The body again heightens the glucose level, empowering the extensor muscles, the very ones we use to push things away, to keep the threat at a distance.

Gestational Diabetes?

The same program, but magnified through the profound instinct of the mother, resisting or recoiling from a situation she cannot avoid while carrying new life within her.


The Conflict-Active Phase (CA Phase)

During the active phase, blood sugar rises.

The insulin centre, the body’s glucose gatekeeper, steps back.

Why?

To ensure there is enough fuel in the bloodstream for immediate muscular response.

To resist. To push away. To survive.

Type 1 often appears in youth, early conflicts of resistance.

Type 2 tends to emerge later, long-standing emotional or situational “entrapments,” the chronic need to resist without resolution.

The body holds the glucose like a soldier gripping his weapon, waiting for the right moment to act.


The Healing Phase

When the conflict resolves, when one no longer needs to fight, resist, or recoil, the body releases its hold.

The insulin floods back, drawing sugar rapidly into the muscles.

Now the blood sugar drops, sometimes too far, too fast.
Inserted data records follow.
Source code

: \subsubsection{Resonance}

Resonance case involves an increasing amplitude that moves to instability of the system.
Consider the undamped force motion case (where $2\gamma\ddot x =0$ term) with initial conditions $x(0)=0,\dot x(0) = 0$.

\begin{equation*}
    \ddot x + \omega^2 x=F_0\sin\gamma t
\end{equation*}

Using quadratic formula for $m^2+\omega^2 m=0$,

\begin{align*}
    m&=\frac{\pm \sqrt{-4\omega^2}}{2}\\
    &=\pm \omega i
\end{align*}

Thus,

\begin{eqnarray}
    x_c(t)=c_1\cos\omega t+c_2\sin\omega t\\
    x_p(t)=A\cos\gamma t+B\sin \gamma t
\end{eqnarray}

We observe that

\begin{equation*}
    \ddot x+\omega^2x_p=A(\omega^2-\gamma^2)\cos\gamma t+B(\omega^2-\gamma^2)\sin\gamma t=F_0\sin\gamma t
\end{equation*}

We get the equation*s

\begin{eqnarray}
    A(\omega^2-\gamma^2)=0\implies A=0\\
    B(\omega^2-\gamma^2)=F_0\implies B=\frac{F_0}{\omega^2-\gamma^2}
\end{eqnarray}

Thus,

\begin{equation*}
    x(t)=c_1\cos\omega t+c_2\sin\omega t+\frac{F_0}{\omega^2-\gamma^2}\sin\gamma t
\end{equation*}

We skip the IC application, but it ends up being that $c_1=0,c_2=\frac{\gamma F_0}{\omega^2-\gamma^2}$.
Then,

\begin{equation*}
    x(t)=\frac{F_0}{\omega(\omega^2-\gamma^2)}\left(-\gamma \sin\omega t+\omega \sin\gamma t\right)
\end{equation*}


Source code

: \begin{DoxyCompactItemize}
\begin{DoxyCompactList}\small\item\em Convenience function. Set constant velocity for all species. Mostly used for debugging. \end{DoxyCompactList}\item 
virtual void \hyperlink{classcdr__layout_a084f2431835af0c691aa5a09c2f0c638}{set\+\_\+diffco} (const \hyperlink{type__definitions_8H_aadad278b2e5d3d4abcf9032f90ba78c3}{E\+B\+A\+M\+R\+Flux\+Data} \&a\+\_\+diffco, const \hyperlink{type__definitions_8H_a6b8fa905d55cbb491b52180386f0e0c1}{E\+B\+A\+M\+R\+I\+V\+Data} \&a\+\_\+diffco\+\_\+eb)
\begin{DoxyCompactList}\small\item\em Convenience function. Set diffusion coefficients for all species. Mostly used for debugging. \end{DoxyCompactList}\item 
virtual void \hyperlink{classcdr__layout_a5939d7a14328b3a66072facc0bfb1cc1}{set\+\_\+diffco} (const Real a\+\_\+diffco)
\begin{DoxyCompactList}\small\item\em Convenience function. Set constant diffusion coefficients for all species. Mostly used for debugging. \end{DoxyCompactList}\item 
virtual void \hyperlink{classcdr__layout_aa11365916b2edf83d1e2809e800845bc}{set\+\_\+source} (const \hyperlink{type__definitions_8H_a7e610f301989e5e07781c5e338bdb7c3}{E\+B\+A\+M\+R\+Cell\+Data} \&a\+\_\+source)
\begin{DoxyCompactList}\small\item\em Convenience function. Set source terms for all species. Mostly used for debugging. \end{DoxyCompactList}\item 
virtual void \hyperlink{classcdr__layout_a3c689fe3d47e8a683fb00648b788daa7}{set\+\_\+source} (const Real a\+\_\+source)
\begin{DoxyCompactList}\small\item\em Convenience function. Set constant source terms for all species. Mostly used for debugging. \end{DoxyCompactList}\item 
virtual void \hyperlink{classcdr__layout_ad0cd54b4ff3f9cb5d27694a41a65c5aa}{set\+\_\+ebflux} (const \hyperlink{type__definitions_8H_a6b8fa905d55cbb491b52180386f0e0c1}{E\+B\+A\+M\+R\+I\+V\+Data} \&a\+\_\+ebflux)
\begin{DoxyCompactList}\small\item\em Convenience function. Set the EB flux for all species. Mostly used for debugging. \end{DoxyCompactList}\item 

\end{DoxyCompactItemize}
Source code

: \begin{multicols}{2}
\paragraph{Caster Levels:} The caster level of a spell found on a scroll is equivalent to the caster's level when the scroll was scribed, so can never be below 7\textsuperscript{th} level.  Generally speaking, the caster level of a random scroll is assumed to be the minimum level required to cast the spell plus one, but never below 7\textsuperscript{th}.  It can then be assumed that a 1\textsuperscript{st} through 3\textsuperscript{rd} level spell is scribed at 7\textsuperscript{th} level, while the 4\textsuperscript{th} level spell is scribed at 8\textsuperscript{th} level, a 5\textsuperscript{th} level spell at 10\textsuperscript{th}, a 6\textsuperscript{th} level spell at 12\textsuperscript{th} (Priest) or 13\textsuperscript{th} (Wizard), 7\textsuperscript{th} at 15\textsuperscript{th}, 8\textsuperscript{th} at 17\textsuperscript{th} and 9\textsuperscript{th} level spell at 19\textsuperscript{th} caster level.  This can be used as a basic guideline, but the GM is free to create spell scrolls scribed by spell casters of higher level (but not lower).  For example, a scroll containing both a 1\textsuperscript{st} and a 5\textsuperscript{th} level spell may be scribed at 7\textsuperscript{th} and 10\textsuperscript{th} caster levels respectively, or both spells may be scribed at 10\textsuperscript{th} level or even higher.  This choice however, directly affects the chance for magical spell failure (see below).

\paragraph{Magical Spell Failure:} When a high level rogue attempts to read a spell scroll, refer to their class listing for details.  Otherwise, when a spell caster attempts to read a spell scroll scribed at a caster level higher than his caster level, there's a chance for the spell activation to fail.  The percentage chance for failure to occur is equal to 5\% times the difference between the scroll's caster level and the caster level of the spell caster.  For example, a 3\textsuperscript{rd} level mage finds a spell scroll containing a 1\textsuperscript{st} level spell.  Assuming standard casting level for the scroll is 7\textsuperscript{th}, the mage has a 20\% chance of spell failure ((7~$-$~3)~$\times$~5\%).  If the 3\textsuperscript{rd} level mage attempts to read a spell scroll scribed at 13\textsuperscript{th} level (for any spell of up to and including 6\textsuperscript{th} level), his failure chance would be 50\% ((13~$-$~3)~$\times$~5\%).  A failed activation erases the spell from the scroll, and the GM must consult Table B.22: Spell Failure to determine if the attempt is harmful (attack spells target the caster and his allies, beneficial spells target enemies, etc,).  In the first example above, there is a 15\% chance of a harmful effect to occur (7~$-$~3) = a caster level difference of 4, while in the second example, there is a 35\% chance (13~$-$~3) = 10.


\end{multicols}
Hypoglycemia.

The danger of coma is the price of sudden peace.

At the Epileptoid Crisis (EC), the brief storm before calm, blood sugar may spike again, then settle as balance returns.

And what of the sweet, pungent smell of urine?

That is the overflow, the excess glucose leaving the blood as the program completes its course.

Frequent urination, especially at night, marks the body’s effort to cleanse and restore equilibrium.


The Biological Purpose

What medicine calls “Diabetes” is not an error.

It is an ancient, biologically meaningful adaptation, a way for the organism to gather strength when facing what feels impossible to face.

The body says:

“If I must resist, I’ll have the strength to resist.”

“If I must push away, I’ll have the power to push away.”

And when peace finally comes, the sugars flow back into the muscles, the readiness dissolves,

and the body rests, having done exactly what it was designed to do.


In Essence

- Conflict: Fear-resistance (RH) or Fear-revulsion (LH)

- Theme: “I don’t want to / I can’t bring myself to do this.”

- CA Phase: Blood sugar rises (Insulin held back)

- Purpose: Strengthen muscles for fight or repulsion

- Healing: Sugar rushes into muscles = Hypoglycemia risk

- Sign: Sweet-smelling urine, frequent urination

- Resolution: Conflict released, blood sugar normalizes


Diabetes is not a curse, it is a message, a biological masterpiece revealing where the soul has wrestled with fear, resistance, and revulsion.

To heal is not merely to normalize sugar, but to understand what one has been forced to face

and to finally step beyond the threshold of resistance into peace, acceptance, and trust in life itself.